- EXERCISE DESCRIPTION:
Once the images are set aside, output the listing exactly as it stands.

- MATERIAL TO PROCESS:
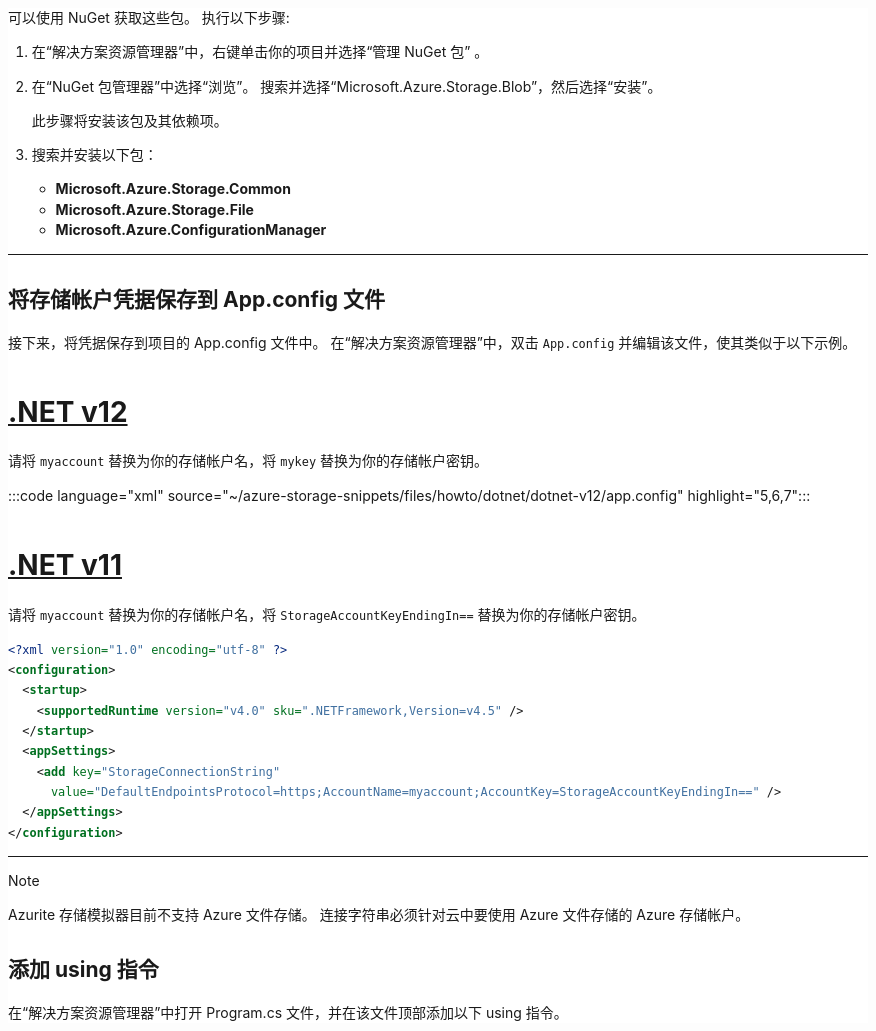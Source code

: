 可以使用 NuGet 获取这些包。 执行以下步骤:

1. 在“解决方案资源管理器”中，右键单击你的项目并选择“管理 NuGet 包”   。
1. 在“NuGet 包管理器”中选择“浏览”。   搜索并选择“Microsoft.Azure.Storage.Blob”，然后选择“安装”。  

   此步骤将安装该包及其依赖项。
1. 搜索并安装以下包：

   - **Microsoft.Azure.Storage.Common**
   - **Microsoft.Azure.Storage.File**
   - **Microsoft.Azure.ConfigurationManager**

---

## <a name="save-your-storage-account-credentials-to-the-appconfig-file"></a>将存储帐户凭据保存到 App.config 文件

接下来，将凭据保存到项目的 App.config 文件中。 在“解决方案资源管理器”中，双击 `App.config` 并编辑该文件，使其类似于以下示例。

# <a name="net-v12"></a>[\.NET v12](#tab/dotnet)

请将 `myaccount` 替换为你的存储帐户名，将 `mykey` 替换为你的存储帐户密钥。

:::code language="xml" source="~/azure-storage-snippets/files/howto/dotnet/dotnet-v12/app.config" highlight="5,6,7":::

# <a name="net-v11"></a>[\.NET v11](#tab/dotnetv11)

请将 `myaccount` 替换为你的存储帐户名，将 `StorageAccountKeyEndingIn==` 替换为你的存储帐户密钥。

```xml
<?xml version="1.0" encoding="utf-8" ?>
<configuration>
  <startup>
    <supportedRuntime version="v4.0" sku=".NETFramework,Version=v4.5" />
  </startup>
  <appSettings>
    <add key="StorageConnectionString"
      value="DefaultEndpointsProtocol=https;AccountName=myaccount;AccountKey=StorageAccountKeyEndingIn==" />
  </appSettings>
</configuration>
```

---

> [!NOTE]
> Azurite 存储模拟器目前不支持 Azure 文件存储。 连接字符串必须针对云中要使用 Azure 文件存储的 Azure 存储帐户。

## <a name="add-using-directives"></a>添加 using 指令

在“解决方案资源管理器”中打开 Program.cs 文件，并在该文件顶部添加以下 using 指令。
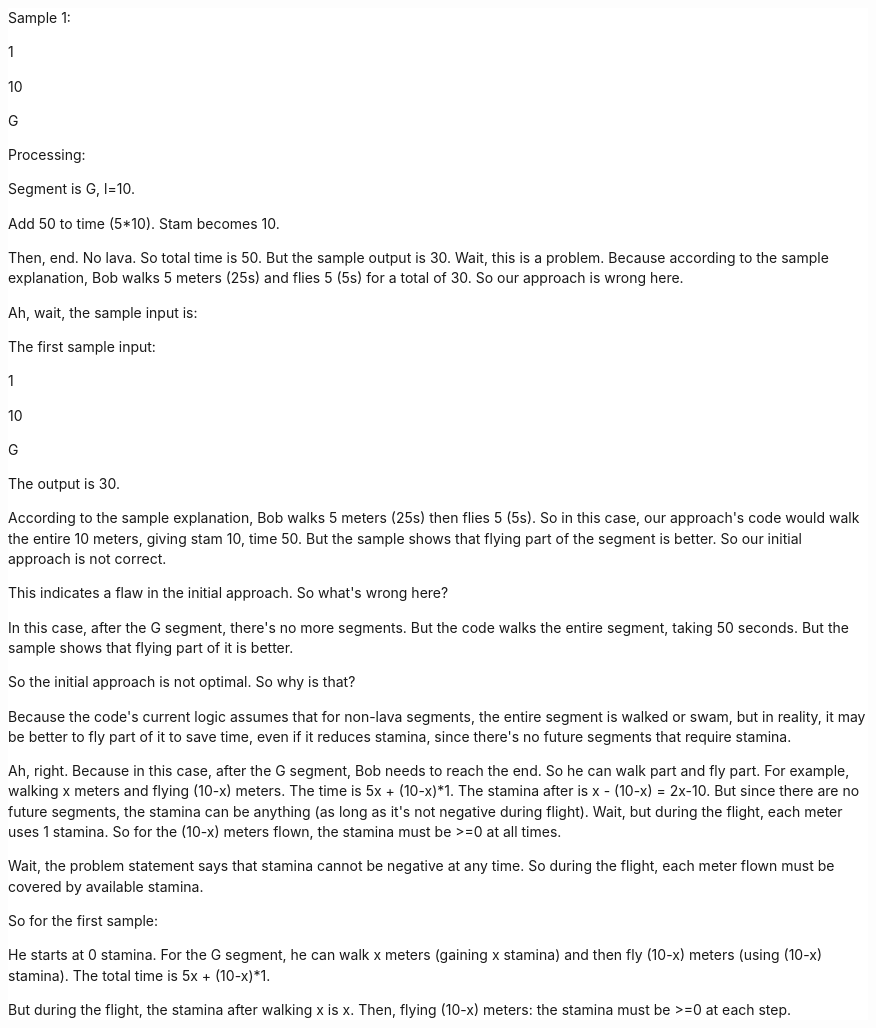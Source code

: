 Sample 1:

1

10

G

Processing:

Segment is G, l=10.

Add 50 to time (5*10). Stam becomes 10.

Then, end. No lava. So total time is 50. But the sample output is 30. Wait, this is a problem. Because according to the sample explanation, Bob walks 5 meters (25s) and flies 5 (5s) for a total of 30. So our approach is wrong here.

Ah, wait, the sample input is:

The first sample input:

1

10

G

The output is 30.

According to the sample explanation, Bob walks 5 meters (25s) then flies 5 (5s). So in this case, our approach's code would walk the entire 10 meters, giving stam 10, time 50. But the sample shows that flying part of the segment is better. So our initial approach is not correct.

This indicates a flaw in the initial approach. So what's wrong here?

In this case, after the G segment, there's no more segments. But the code walks the entire segment, taking 50 seconds. But the sample shows that flying part of it is better.

So the initial approach is not optimal. So why is that?

Because the code's current logic assumes that for non-lava segments, the entire segment is walked or swam, but in reality, it may be better to fly part of it to save time, even if it reduces stamina, since there's no future segments that require stamina.

Ah, right. Because in this case, after the G segment, Bob needs to reach the end. So he can walk part and fly part. For example, walking x meters and flying (10-x) meters. The time is 5x + (10-x)*1. The stamina after is x - (10-x) = 2x-10. But since there are no future segments, the stamina can be anything (as long as it's not negative during flight). Wait, but during the flight, each meter uses 1 stamina. So for the (10-x) meters flown, the stamina must be >=0 at all times.

Wait, the problem statement says that stamina cannot be negative at any time. So during the flight, each meter flown must be covered by available stamina.

So for the first sample:

He starts at 0 stamina. For the G segment, he can walk x meters (gaining x stamina) and then fly (10-x) meters (using (10-x) stamina). The total time is 5x + (10-x)*1.

But during the flight, the stamina after walking x is x. Then, flying (10-x) meters: the stamina must be >=0 at each step.
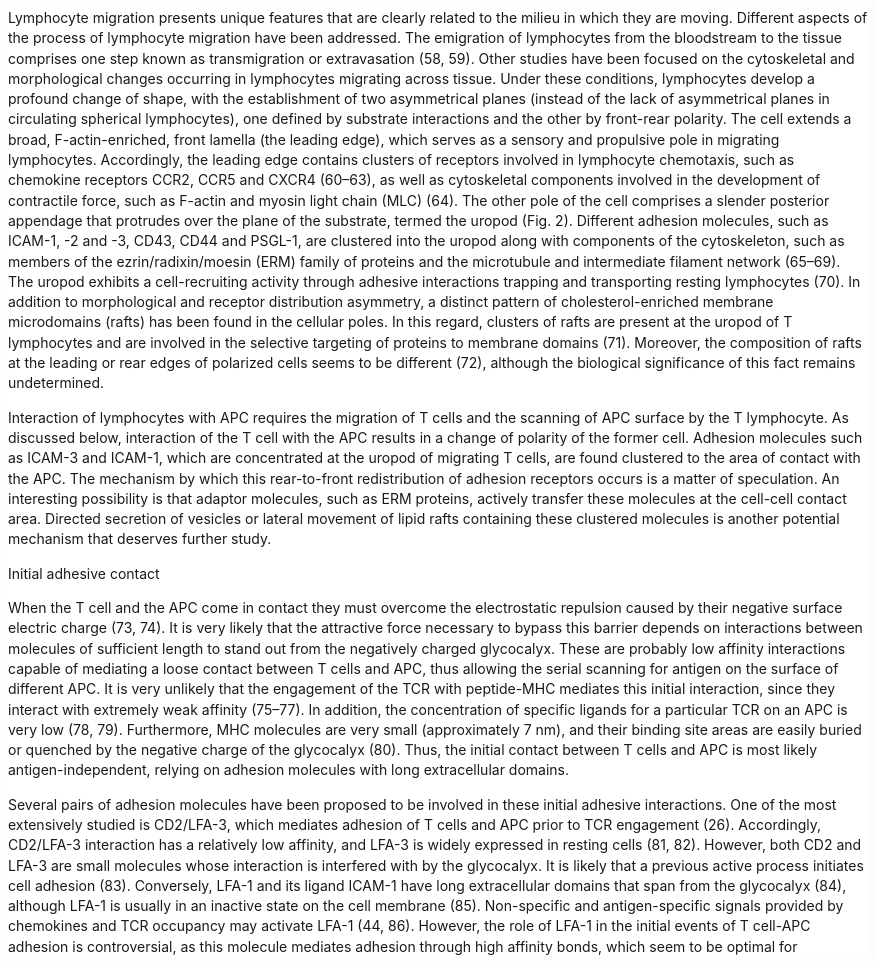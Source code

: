 Lymphocyte migration presents unique features that are clearly related to the milieu in which they are moving. Different aspects of the process of lymphocyte migration have been addressed. The emigration of lymphocytes from the bloodstream to the tissue comprises one step known as transmigration or extravasation (58, 59). Other studies have been focused on the cytoskeletal and morphological changes occurring in lymphocytes migrating across tissue. Under these conditions, lymphocytes develop a profound change of shape, with the establishment of two asymmetrical planes (instead of the lack of asymmetrical planes in circulating spherical lymphocytes), one defined by substrate interactions and the other by front-rear polarity. The cell extends a broad, F-actin-enriched, front lamella (the leading edge), which serves as a sensory and propulsive pole in migrating lymphocytes. Accordingly, the leading edge contains clusters of receptors involved in lymphocyte chemotaxis, such as chemokine receptors CCR2, CCR5 and CXCR4 (60–63), as well as cytoskeletal components involved in the development of contractile force, such as F-actin and myosin light chain (MLC) (64). The other pole of the cell comprises a slender posterior appendage that protrudes over the plane of the substrate, termed the uropod (Fig. 2). Different adhesion molecules, such as ICAM-1, -2 and -3, CD43, CD44 and PSGL-1, are clustered into the uropod along with components of the cytoskeleton, such as members of the ezrin/radixin/moesin (ERM) family of proteins and the microtubule and intermediate filament network (65–69). The uropod exhibits a cell-recruiting activity through adhesive interactions trapping and transporting resting lymphocytes (70). In addition to morphological and receptor distribution asymmetry, a distinct pattern of cholesterol-enriched membrane microdomains (rafts) has been found in the cellular poles. In this regard, clusters of rafts are present at the uropod of T lymphocytes and are involved in the selective targeting of proteins to membrane domains (71). Moreover, the composition of rafts at the leading or rear edges of polarized cells seems to be different (72), although the biological significance of this fact remains undetermined.

Interaction of lymphocytes with APC requires the migration of T cells and the scanning of APC surface by the T lymphocyte. As discussed below, interaction of the T cell with the APC results in a change of polarity of the former cell. Adhesion molecules such as ICAM-3 and ICAM-1, which are concentrated at the uropod of migrating T cells, are found clustered to the area of contact with the APC. The mechanism by which this rear-to-front redistribution of adhesion receptors occurs is a matter of speculation. An interesting possibility is that adaptor molecules, such as ERM proteins, actively transfer these molecules at the cell-cell contact area. Directed secretion of vesicles or lateral movement of lipid rafts containing these clustered molecules is another potential mechanism that deserves further study.

Initial adhesive contact

When the T cell and the APC come in contact they must overcome the electrostatic repulsion caused by their negative surface electric charge (73, 74). It is very likely that the attractive force necessary to bypass this barrier depends on interactions between molecules of sufficient length to stand out from the negatively charged glycocalyx. These are probably low affinity interactions capable of mediating a loose contact between T cells and APC, thus allowing the serial scanning for antigen on the surface of different APC. It is very unlikely that the engagement of the TCR with peptide-MHC mediates this initial interaction, since they interact with extremely weak affinity (75–77). In addition, the concentration of specific ligands for a particular TCR on an APC is very low (78, 79). Furthermore, MHC molecules are very small (approximately 7 nm), and their binding site areas are easily buried or quenched by the negative charge of the glycocalyx (80). Thus, the initial contact between T cells and APC is most likely antigen-independent, relying on adhesion molecules with long extracellular domains.

Several pairs of adhesion molecules have been proposed to be involved in these initial adhesive interactions. One of the most extensively studied is CD2/LFA-3, which mediates adhesion of T cells and APC prior to TCR engagement (26). Accordingly, CD2/LFA-3 interaction has a relatively low affinity, and LFA-3 is widely expressed in resting cells (81, 82). However, both CD2 and LFA-3 are small molecules whose interaction is interfered with by the glycocalyx. It is likely that a previous active process initiates cell adhesion (83). Conversely, LFA-1 and its ligand ICAM-1 have long extracellular domains that span from the glycocalyx (84), although LFA-1 is usually in an inactive state on the cell membrane (85). Non-specific and antigen-specific signals provided by chemokines and TCR occupancy may activate LFA-1 (44, 86). However, the role of LFA-1 in the initial events of T cell-APC adhesion is controversial, as this molecule mediates adhesion through high affinity bonds, which seem to be optimal for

- ANSWER TO THIS EXERCISE:
Source code

: 可以使用 NuGet 获取这些包。 执行以下步骤:

1. 在“解决方案资源管理器”中，右键单击你的项目并选择“管理 NuGet 包”   。
1. 在“NuGet 包管理器”中选择“浏览”。   搜索并选择“Microsoft.Azure.Storage.Blob”，然后选择“安装”。  

   此步骤将安装该包及其依赖项。
1. 搜索并安装以下包：

   - **Microsoft.Azure.Storage.Common**
   - **Microsoft.Azure.Storage.File**
   - **Microsoft.Azure.ConfigurationManager**

---

## <a name="save-your-storage-account-credentials-to-the-appconfig-file"></a>将存储帐户凭据保存到 App.config 文件

接下来，将凭据保存到项目的 App.config 文件中。 在“解决方案资源管理器”中，双击 `App.config` 并编辑该文件，使其类似于以下示例。

# <a name="net-v12"></a>[\.NET v12](#tab/dotnet)

请将 `myaccount` 替换为你的存储帐户名，将 `mykey` 替换为你的存储帐户密钥。

:::code language="xml" source="~/azure-storage-snippets/files/howto/dotnet/dotnet-v12/app.config" highlight="5,6,7":::

# <a name="net-v11"></a>[\.NET v11](#tab/dotnetv11)

请将 `myaccount` 替换为你的存储帐户名，将 `StorageAccountKeyEndingIn==` 替换为你的存储帐户密钥。

```xml
<?xml version="1.0" encoding="utf-8" ?>
<configuration>
  <startup>
    <supportedRuntime version="v4.0" sku=".NETFramework,Version=v4.5" />
  </startup>
  <appSettings>
    <add key="StorageConnectionString"
      value="DefaultEndpointsProtocol=https;AccountName=myaccount;AccountKey=StorageAccountKeyEndingIn==" />
  </appSettings>
</configuration>
```

---

> [!NOTE]
> Azurite 存储模拟器目前不支持 Azure 文件存储。 连接字符串必须针对云中要使用 Azure 文件存储的 Azure 存储帐户。

## <a name="add-using-directives"></a>添加 using 指令

在“解决方案资源管理器”中打开 Program.cs 文件，并在该文件顶部添加以下 using 指令。
Source code

: Sample 1:

1

10

G

Processing:

Segment is G, l=10.

Add 50 to time (5*10). Stam becomes 10.

Then, end. No lava. So total time is 50. But the sample output is 30. Wait, this is a problem. Because according to the sample explanation, Bob walks 5 meters (25s) and flies 5 (5s) for a total of 30. So our approach is wrong here.

Ah, wait, the sample input is:

The first sample input:

1

10

G

The output is 30.

According to the sample explanation, Bob walks 5 meters (25s) then flies 5 (5s). So in this case, our approach's code would walk the entire 10 meters, giving stam 10, time 50. But the sample shows that flying part of the segment is better. So our initial approach is not correct.

This indicates a flaw in the initial approach. So what's wrong here?

In this case, after the G segment, there's no more segments. But the code walks the entire segment, taking 50 seconds. But the sample shows that flying part of it is better.

So the initial approach is not optimal. So why is that?

Because the code's current logic assumes that for non-lava segments, the entire segment is walked or swam, but in reality, it may be better to fly part of it to save time, even if it reduces stamina, since there's no future segments that require stamina.

Ah, right. Because in this case, after the G segment, Bob needs to reach the end. So he can walk part and fly part. For example, walking x meters and flying (10-x) meters. The time is 5x + (10-x)*1. The stamina after is x - (10-x) = 2x-10. But since there are no future segments, the stamina can be anything (as long as it's not negative during flight). Wait, but during the flight, each meter uses 1 stamina. So for the (10-x) meters flown, the stamina must be >=0 at all times.

Wait, the problem statement says that stamina cannot be negative at any time. So during the flight, each meter flown must be covered by available stamina.

So for the first sample:

He starts at 0 stamina. For the G segment, he can walk x meters (gaining x stamina) and then fly (10-x) meters (using (10-x) stamina). The total time is 5x + (10-x)*1.

But during the flight, the stamina after walking x is x. Then, flying (10-x) meters: the stamina must be >=0 at each step.
Source code

: Lymphocyte migration presents unique features that are clearly related to the milieu in which they are moving. Different aspects of the process of lymphocyte migration have been addressed. The emigration of lymphocytes from the bloodstream to the tissue comprises one step known as transmigration or extravasation (58, 59). Other studies have been focused on the cytoskeletal and morphological changes occurring in lymphocytes migrating across tissue. Under these conditions, lymphocytes develop a profound change of shape, with the establishment of two asymmetrical planes (instead of the lack of asymmetrical planes in circulating spherical lymphocytes), one defined by substrate interactions and the other by front-rear polarity. The cell extends a broad, F-actin-enriched, front lamella (the leading edge), which serves as a sensory and propulsive pole in migrating lymphocytes. Accordingly, the leading edge contains clusters of receptors involved in lymphocyte chemotaxis, such as chemokine receptors CCR2, CCR5 and CXCR4 (60–63), as well as cytoskeletal components involved in the development of contractile force, such as F-actin and myosin light chain (MLC) (64). The other pole of the cell comprises a slender posterior appendage that protrudes over the plane of the substrate, termed the uropod (Fig. 2). Different adhesion molecules, such as ICAM-1, -2 and -3, CD43, CD44 and PSGL-1, are clustered into the uropod along with components of the cytoskeleton, such as members of the ezrin/radixin/moesin (ERM) family of proteins and the microtubule and intermediate filament network (65–69). The uropod exhibits a cell-recruiting activity through adhesive interactions trapping and transporting resting lymphocytes (70). In addition to morphological and receptor distribution asymmetry, a distinct pattern of cholesterol-enriched membrane microdomains (rafts) has been found in the cellular poles. In this regard, clusters of rafts are present at the uropod of T lymphocytes and are involved in the selective targeting of proteins to membrane domains (71). Moreover, the composition of rafts at the leading or rear edges of polarized cells seems to be different (72), although the biological significance of this fact remains undetermined.

Interaction of lymphocytes with APC requires the migration of T cells and the scanning of APC surface by the T lymphocyte. As discussed below, interaction of the T cell with the APC results in a change of polarity of the former cell. Adhesion molecules such as ICAM-3 and ICAM-1, which are concentrated at the uropod of migrating T cells, are found clustered to the area of contact with the APC. The mechanism by which this rear-to-front redistribution of adhesion receptors occurs is a matter of speculation. An interesting possibility is that adaptor molecules, such as ERM proteins, actively transfer these molecules at the cell-cell contact area. Directed secretion of vesicles or lateral movement of lipid rafts containing these clustered molecules is another potential mechanism that deserves further study.

Initial adhesive contact

When the T cell and the APC come in contact they must overcome the electrostatic repulsion caused by their negative surface electric charge (73, 74). It is very likely that the attractive force necessary to bypass this barrier depends on interactions between molecules of sufficient length to stand out from the negatively charged glycocalyx. These are probably low affinity interactions capable of mediating a loose contact between T cells and APC, thus allowing the serial scanning for antigen on the surface of different APC. It is very unlikely that the engagement of the TCR with peptide-MHC mediates this initial interaction, since they interact with extremely weak affinity (75–77). In addition, the concentration of specific ligands for a particular TCR on an APC is very low (78, 79). Furthermore, MHC molecules are very small (approximately 7 nm), and their binding site areas are easily buried or quenched by the negative charge of the glycocalyx (80). Thus, the initial contact between T cells and APC is most likely antigen-independent, relying on adhesion molecules with long extracellular domains.

Several pairs of adhesion molecules have been proposed to be involved in these initial adhesive interactions. One of the most extensively studied is CD2/LFA-3, which mediates adhesion of T cells and APC prior to TCR engagement (26). Accordingly, CD2/LFA-3 interaction has a relatively low affinity, and LFA-3 is widely expressed in resting cells (81, 82). However, both CD2 and LFA-3 are small molecules whose interaction is interfered with by the glycocalyx. It is likely that a previous active process initiates cell adhesion (83). Conversely, LFA-1 and its ligand ICAM-1 have long extracellular domains that span from the glycocalyx (84), although LFA-1 is usually in an inactive state on the cell membrane (85). Non-specific and antigen-specific signals provided by chemokines and TCR occupancy may activate LFA-1 (44, 86). However, the role of LFA-1 in the initial events of T cell-APC adhesion is controversial, as this molecule mediates adhesion through high affinity bonds, which seem to be optimal for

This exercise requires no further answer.